20 NOVEMBER 2019. - Koninklijk besluit waarbij algemeen verbindend wordt verklaard de collectieve arbeidsovereenkomst van 3 juli 2019, gesloten in het Paritair Comité voor het tabaksbedrijf, betreffende de vaststelling van de arbeidsvoorwaarden in de ondernemingen die sigaren en cigarillo's vervaardigen (1)

FILIP, Koning der Belgen,

Aan allen die nu zijn en hierna wezen zullen, Onze Groet.

Gelet op de wet van 5 december 1968 betreffende de collectieve arbeidsovereenkomsten en de paritaire comités, inzonderheid op artikel 28;

Gelet op het verzoek van het Paritair Comité voor het tabaksbedrijf;

Op de voordracht van de Minister van Werk,

Hebben Wij besloten en besluiten Wij :

Artikel 1. Algemeen verbindend wordt verklaard de als bijlage overgenomen collectieve arbeidsovereenkomst van 3 juli 2019, gesloten in het Paritair Comité voor het tabaksbedrijf, betreffende de vaststelling van de arbeidsvoorwaarden in de ondernemingen die sigaren en cigarillo's vervaardigen.

Art. 2. De minister bevoegd voor Werk is belast met de uitvoering van dit besluit.

Gegeven te Brussel, 20 november 2019.

FILIP

Van Koningswege :

De Minister van Werk,

N. MUYLLE

_______

Nota

(1) Verwijzing naar het Belgisch Staatsblad :

Wet van 5 december 1968, Belgisch Staatsblad van 15 januari 1969.

Bijlage

Paritair Comité voor het tabaksbedrijf

Collectieve arbeidsovereenkomst van 3 juli 2019

Vaststelling van de arbeidsvoorwaarden in de ondernemingen die sigaren en cigarillo's vervaardigen

(Overeenkomst geregistreerd op 30 juli 2019 onder het nummer 153144/CO/133)
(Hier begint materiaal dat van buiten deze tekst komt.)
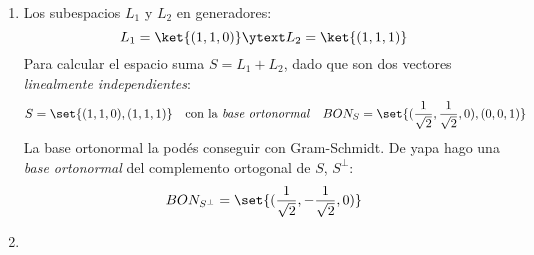 \begin{enumerate}[label=(\alph*)]
  \item Los subespacios $L_1$ y $L_2$ en generadores:
        $$
          L_1 = \ket{(1,1,0)}
          \ytext
          L_2 = \ket{(1,1,1)}
        $$
        Para calcular el espacio suma $S = L_1 + L_2$, dado que son dos vectores \textit{linealmente independientes}:
        $$
          S = \set{(1,1,0), (1,1,1)}
          \quad
          \text{con la \textit{base ortonormal}}
          \quad
          BON_S = \set{(\frac{1}{\sqrt{2}}, \frac{1}{\sqrt{2}}, 0), (0,0,1)}
        $$
        La base ortonormal la podés conseguir con Gram-Schmidt. De yapa hago una \textit{base ortonormal} del complemento ortogonal de $S$, $S^\perp$:
        $$
          BON_{S^\perp} = \set{(\frac{1}{\sqrt{2}}, -\frac{1}{\sqrt{2}}, 0)}
        $$

  \item


\end{enumerate}
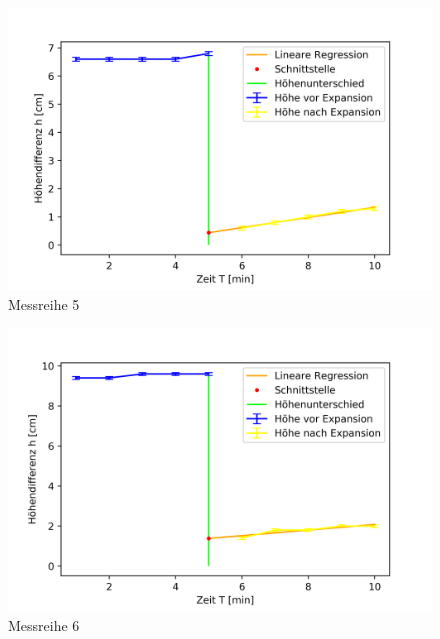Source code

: \documentclass[bibliography=totocnumbered]{scrartcl}
\begin{document}
\begin{figure}[!ht]
	\centering									%
	\includegraphics[width=400pt]{fotos/gpr1/Temperaturkorrektor 1. Messung.png}			%
	\caption{Messreihe 5}							%
	\label{Abb: Sara 1}							%
\end{figure}
\begin{figure}[!ht]
	\centering									%
	\includegraphics[width=400pt]{fotos/gpr1/Temperaturkorrektor 2. Messung.png}			%
	\caption{Messreihe 6}							%
	\label{Abb: Sara 2}							%
\end{figure}
\newpage
\end{document}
HOOFDSTUK I. - Toepassingsgebied

Artikel 1. Deze collectieve arbeidsovereenkomst is van toepassing op de werkgevers en op de werknemers van de ondernemingen die sigaren en cigarillo's vervaardigen en onder het Paritair Comité voor het tabaksbedrijf ressorteren.

Onder "werknemers" wordt verstaan : de arbeiders en arbeidsters.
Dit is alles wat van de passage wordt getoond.